• Records for this task:
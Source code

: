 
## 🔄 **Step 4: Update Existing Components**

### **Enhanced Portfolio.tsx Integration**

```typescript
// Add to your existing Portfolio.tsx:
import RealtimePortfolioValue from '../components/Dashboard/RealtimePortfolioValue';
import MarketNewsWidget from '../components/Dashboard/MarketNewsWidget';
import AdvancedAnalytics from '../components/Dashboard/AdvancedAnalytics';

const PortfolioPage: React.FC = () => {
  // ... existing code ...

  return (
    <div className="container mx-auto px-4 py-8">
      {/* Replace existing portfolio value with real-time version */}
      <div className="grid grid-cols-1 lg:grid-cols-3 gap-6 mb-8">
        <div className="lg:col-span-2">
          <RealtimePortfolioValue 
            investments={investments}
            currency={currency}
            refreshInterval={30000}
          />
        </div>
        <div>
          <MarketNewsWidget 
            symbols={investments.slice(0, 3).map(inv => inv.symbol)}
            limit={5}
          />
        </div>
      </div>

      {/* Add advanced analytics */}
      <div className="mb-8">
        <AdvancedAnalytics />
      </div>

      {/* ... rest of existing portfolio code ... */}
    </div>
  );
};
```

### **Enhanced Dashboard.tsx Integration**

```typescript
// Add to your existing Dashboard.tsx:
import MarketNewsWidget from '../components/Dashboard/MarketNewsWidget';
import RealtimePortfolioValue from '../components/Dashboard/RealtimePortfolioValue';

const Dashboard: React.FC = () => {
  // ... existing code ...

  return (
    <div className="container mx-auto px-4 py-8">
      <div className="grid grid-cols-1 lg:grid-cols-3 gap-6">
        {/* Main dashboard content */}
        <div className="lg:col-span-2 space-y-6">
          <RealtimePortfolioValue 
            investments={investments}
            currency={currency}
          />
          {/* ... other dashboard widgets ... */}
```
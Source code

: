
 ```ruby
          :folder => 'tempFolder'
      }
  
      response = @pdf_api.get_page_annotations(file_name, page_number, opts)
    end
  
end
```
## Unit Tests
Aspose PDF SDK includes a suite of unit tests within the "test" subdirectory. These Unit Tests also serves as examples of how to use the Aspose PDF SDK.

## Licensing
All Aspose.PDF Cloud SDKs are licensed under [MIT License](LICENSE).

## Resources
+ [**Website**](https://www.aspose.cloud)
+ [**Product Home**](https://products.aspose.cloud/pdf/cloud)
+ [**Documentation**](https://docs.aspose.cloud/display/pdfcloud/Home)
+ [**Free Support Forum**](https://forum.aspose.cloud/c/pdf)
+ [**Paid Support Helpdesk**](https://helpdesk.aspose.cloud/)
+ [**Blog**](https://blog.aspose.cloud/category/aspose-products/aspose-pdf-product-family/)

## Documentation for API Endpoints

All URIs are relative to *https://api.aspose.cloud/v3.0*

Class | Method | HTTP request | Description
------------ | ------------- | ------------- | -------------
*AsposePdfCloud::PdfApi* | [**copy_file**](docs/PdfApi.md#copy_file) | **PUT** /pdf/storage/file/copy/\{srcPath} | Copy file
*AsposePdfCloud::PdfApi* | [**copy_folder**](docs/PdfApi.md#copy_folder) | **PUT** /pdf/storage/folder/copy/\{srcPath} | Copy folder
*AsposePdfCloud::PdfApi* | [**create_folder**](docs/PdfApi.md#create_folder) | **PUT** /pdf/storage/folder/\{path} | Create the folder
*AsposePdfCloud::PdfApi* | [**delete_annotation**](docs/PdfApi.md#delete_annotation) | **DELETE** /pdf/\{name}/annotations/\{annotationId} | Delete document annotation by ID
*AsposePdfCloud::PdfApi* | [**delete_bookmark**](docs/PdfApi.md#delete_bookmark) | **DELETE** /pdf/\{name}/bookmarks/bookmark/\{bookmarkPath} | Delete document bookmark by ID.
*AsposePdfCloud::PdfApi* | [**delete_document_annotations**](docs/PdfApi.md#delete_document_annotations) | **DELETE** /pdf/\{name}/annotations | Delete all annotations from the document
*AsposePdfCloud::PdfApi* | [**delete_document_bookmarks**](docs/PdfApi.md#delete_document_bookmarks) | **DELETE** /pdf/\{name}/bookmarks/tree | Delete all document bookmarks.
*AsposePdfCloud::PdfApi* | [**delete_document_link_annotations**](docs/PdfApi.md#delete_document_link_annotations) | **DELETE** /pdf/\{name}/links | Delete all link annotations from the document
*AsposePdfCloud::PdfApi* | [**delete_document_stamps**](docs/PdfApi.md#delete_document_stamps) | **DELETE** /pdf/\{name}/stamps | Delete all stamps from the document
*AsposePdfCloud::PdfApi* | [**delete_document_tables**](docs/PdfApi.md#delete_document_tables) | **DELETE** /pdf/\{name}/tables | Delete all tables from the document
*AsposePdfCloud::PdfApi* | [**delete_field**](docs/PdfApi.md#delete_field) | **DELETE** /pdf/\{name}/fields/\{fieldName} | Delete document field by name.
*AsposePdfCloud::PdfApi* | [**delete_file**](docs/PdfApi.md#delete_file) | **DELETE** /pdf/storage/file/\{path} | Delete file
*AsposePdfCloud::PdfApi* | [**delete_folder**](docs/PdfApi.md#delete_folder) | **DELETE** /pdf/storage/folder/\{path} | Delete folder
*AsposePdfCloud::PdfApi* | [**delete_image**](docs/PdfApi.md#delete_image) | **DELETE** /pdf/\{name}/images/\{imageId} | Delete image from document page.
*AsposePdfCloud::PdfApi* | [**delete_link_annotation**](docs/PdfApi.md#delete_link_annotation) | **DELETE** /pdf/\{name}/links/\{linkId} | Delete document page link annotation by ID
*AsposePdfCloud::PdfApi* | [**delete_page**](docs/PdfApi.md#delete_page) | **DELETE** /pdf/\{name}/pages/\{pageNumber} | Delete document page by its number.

• Task item:
Nothing beyond a number is expected: count the lines of the material that hold the string "grid".

• Output of the exercise:
2